Search the listing below for the string "CHECK", then copy every line it appears in.

**Records shown**
==========

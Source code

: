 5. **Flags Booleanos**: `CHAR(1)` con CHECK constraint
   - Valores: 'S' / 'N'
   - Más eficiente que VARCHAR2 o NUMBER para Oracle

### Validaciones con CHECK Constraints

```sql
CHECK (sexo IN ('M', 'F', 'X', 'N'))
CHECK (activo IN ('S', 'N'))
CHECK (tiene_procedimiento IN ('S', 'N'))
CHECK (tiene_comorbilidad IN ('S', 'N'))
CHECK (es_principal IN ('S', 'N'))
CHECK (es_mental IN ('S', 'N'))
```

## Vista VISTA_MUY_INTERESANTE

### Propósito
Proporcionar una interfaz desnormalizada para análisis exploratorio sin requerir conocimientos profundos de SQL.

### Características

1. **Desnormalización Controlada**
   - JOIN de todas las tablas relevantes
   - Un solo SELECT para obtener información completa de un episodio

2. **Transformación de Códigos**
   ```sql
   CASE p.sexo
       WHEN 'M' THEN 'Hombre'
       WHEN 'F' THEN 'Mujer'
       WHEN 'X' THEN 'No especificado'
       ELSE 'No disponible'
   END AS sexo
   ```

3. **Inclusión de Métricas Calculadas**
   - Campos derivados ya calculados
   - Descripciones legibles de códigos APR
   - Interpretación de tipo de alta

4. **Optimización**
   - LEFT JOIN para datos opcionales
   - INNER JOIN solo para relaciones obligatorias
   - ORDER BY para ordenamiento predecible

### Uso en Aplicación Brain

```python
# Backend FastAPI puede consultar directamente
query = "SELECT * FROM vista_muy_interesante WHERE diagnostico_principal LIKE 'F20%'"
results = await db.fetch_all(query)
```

==========

**Result for this task**
: 5. **Flags Booleanos**: `CHAR(1)` con CHECK constraint
### Validaciones con CHECK Constraints
CHECK (sexo IN ('M', 'F', 'X', 'N'))
CHECK (activo IN ('S', 'N'))
CHECK (tiene_procedimiento IN ('S', 'N'))
CHECK (tiene_comorbilidad IN ('S', 'N'))
CHECK (es_principal IN ('S', 'N'))
CHECK (es_mental IN ('S', 'N'))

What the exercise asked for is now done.